The distinguishing test: Can an off-the-shelf small model with a good prompt hit your quality bar on this task? Measure it. If yes, you are done, no training needed. If the small model is close but not quite, fine-tuning it to close the gap is a strong case (this is specialization, Chapter 7). If the small model is far off and the task is genuinely hard, fine-tuning may not rescue it and you should keep the large model with routing.
When it really is training: When a small model fine-tuned on the task can match the large model's quality on your eval at a large cost-and-latency saving, and the volume justifies the training and operational overhead. This is one of the most economically compelling fine-tuning cases and we devote Chapter 7 to it. The discipline is only to confirm the cost is where you think it is and that off-the-shelf small models and routing don't already solve it.

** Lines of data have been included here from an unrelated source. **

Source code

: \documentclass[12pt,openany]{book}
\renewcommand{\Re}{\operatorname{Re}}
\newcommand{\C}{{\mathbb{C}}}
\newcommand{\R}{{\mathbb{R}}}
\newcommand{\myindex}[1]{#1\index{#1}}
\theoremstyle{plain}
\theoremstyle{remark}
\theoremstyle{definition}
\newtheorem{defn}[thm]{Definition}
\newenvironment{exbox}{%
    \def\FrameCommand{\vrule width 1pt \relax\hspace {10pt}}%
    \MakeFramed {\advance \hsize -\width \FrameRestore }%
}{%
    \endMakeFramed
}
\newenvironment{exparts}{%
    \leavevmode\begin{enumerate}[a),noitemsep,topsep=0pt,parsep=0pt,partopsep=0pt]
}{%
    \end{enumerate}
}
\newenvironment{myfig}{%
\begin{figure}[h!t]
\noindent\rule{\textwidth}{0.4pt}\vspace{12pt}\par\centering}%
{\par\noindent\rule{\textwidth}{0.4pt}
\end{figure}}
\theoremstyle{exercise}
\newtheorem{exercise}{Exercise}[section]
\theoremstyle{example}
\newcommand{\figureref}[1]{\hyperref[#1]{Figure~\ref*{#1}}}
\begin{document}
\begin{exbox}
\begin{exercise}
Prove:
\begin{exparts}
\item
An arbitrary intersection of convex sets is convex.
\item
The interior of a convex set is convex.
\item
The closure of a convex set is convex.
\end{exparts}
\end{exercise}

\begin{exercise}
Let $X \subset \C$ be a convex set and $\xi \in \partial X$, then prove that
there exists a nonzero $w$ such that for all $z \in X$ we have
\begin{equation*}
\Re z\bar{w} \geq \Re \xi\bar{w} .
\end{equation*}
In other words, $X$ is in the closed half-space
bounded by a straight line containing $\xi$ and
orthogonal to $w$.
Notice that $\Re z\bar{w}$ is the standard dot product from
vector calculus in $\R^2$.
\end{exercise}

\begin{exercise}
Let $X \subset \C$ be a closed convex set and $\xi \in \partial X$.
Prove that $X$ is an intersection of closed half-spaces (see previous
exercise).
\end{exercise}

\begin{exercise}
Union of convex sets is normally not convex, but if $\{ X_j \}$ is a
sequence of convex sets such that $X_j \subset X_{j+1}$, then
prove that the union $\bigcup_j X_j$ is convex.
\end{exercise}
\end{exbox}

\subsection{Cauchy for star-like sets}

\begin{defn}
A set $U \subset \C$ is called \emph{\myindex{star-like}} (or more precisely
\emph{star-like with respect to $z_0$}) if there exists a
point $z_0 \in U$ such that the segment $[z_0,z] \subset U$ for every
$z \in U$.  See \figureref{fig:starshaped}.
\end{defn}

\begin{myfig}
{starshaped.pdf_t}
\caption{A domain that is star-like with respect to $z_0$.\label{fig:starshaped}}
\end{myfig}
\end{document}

The differential, in one table
| Sentence | Usual cause | Distinguishing test | Real training case |
|---|---|---|---|
| "It doesn't know" | Retrieval gap | Does the right doc in the prompt fix it? | The "knowledge" is a stable skill/pattern, not a fact |
| "It needs our data" | Have-data ≠ train-on-data | Strip facts/state, what behavior remains? | A large, consistent behavioral pattern remains and beats prompting on eval |
| "It's too verbose" | Unexhausted prompting/constraints | Does instruction + schema + 2 examples fix it ~95%? | High-volume format, prompting plateaus below bar |
| "It fails sometimes" | Uncharacterized failures | Cluster 100 failures, what's the pattern? | A systematic behavioral cluster with clean examples |
| "It must be cheaper" | Cost is elsewhere / off-the-shelf small works | Can a small model + good prompt + routing hit the bar? | Fine-tuned small model matches large on eval at real savings |
Notice the shape of the right-hand column: every genuine training case shares the same features, a stable, pervasive behavior (not a fact), clean examples of it, and evidence that cheaper interventions fall short. That is the TRAIN framework restated. The five false diagnoses are five ways of arriving at the operating room without having run those checks.
Chapter summary
Five sentences send teams to the training cluster, and all five are symptoms misread as diagnoses."It doesn't know" is usually a retrieval gap, the test is whether the right document in the prompt fixes it (it almost always does), and it is only training when the "knowledge" is actually a stable skill."It needs our data" conflates having data with needing to train on it, strip the facts and state, and train only if a large, consistent behavioral pattern remains and beats prompting."It's too verbose / wrong format" points at the right column (behavior) but skips three cheaper tools: instruction, structured-output constraints, and few-shot examples; train only when format is high-volume and prompting plateaus."It fails sometimes" is the most dangerous because "sometimes" hides the diagnosis, cluster 100 failures and most resolve to specific, often non-training fixes; train only on a systematic behavioral cluster with clean examples."It must be cheaper" is often a real case but check that the cost isn't coming from prompt size (cache/trim) or solvable by an off-the-shelf small model plus routing first; train when a fine-tuned small model matches the large one on your eval at real savings. Every genuine training case shares the same three features, a stable pervasive behavior, clean examples, and evidence that cheaper interventions fall short, which is the TRAIN framework, and the five false diagnoses are five ways of reaching the operating room without running those checks.